Alpha Nyan

Personal information
- Date of birth: 19 June 1978 (age 48)
- Position: Midfielder

Youth career
- Strømsgodset

Senior career*
- Years: Team / Apps / (Gls)
- 1996–1997: Strømsgodset
- 1997: → Drafn (loan)
- 1998–1999: Drafn
- 2000–2001: Strømsgodset
- 2002: Grindvoll
- 2002: Larvik
- 2003–2004: Birkebeineren
- 2005: Strømsgodset / 4 / (0)
- 2006: Manglerud Star
- 2007–2008: Drammens BK
- 2009–2011: Svelvik
- 2011–2013: Drammens BK
- 2014: Drafn
- 2015: Skiold

Managerial career
- 2009–2011: Svelvik (player-coach)
- 2012–2013: Drammens BK (player-coach)

= Alpha Nyan =

Norwegian footballer (born 1978)

Alpha Nyan (born 19 June 1978) is a retired Norwegian football midfielder.

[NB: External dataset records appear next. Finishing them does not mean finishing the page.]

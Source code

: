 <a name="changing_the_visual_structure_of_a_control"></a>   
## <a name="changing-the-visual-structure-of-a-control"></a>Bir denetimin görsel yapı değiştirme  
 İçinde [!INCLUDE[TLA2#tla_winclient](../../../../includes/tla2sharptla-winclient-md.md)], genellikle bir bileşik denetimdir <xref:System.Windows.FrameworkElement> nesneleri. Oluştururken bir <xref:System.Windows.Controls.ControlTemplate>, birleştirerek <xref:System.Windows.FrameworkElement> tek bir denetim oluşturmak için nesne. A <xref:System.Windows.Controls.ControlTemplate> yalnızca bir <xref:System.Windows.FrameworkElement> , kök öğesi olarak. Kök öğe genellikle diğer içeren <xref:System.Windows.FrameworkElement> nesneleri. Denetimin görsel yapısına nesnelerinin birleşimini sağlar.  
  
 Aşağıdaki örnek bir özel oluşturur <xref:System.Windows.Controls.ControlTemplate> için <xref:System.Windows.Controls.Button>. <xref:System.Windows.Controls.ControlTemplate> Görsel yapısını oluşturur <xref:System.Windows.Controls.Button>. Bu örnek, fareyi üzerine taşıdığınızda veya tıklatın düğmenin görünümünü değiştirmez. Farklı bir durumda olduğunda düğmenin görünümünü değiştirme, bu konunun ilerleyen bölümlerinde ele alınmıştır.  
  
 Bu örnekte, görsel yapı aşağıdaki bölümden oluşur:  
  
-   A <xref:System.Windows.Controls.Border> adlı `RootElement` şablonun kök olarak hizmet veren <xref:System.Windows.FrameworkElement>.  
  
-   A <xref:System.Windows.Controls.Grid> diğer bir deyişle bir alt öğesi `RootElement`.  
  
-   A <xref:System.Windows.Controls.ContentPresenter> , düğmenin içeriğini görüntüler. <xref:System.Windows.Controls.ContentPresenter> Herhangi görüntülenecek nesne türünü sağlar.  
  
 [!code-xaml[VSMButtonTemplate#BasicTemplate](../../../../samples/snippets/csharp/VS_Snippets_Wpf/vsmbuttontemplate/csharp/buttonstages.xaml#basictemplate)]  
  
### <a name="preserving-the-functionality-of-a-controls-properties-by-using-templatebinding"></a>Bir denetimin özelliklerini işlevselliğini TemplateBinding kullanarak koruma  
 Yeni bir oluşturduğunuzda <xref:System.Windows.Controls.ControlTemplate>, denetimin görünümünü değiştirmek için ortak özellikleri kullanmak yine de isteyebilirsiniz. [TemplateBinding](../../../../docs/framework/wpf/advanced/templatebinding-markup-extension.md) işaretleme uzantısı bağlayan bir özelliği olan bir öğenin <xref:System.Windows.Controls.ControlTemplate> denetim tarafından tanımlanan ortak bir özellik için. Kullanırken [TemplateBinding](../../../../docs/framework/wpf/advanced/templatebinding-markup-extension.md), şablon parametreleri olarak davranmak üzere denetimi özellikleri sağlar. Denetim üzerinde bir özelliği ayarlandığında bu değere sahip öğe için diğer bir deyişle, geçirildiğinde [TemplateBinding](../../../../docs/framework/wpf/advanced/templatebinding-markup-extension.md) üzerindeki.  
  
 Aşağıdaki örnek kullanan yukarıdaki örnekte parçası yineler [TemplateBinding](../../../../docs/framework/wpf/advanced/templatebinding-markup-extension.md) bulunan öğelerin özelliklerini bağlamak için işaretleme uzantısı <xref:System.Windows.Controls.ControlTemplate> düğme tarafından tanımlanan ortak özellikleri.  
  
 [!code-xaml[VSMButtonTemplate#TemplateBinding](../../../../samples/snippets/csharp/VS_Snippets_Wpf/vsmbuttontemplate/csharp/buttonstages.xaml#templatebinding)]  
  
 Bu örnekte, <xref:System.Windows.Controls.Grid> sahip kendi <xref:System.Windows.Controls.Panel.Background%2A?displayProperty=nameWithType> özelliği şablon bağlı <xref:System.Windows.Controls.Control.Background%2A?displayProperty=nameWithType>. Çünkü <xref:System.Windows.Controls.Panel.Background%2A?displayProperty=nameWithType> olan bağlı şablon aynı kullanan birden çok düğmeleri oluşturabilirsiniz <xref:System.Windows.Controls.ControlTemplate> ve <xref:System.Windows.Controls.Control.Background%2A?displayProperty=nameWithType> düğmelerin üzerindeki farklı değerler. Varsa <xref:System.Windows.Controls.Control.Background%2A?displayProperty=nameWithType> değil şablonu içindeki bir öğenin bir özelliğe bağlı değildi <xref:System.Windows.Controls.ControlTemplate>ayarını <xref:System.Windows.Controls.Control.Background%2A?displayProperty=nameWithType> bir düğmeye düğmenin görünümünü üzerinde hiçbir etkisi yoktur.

He grew up in the club Strømsgodset IF and was fielded as a substitute in the 1996 cup quarter-final. In 1997 he made his Eliteserien debut. He was seen as surplus, but after a period in neighbouring minnows SK Drafn he rejoined Strømsgodset in 2000, playing most games in the 2000 1. divisjon. However he only got 2 games in 2001 Tippeligaen and joined Grindvoll IL in 2002. After a miserable start in the 2002 2. divisjon he went on to Larvik Fotball in mid-season. He then played two seasons for IF Birkebeineren.

In 2005, he joined Strømsgodset for a third stint. He only got 4 games in the 2005 1. divisjon, and joined another second-tier club Manglerud Star.

In 2007 he went to fifth-tier Drammens BK where he also was employed as youth coach. In 2009 he became player-coach, this time on the senior level, in fourth-tier Svelvik IF. After that he continued for various Drammen-based clubs.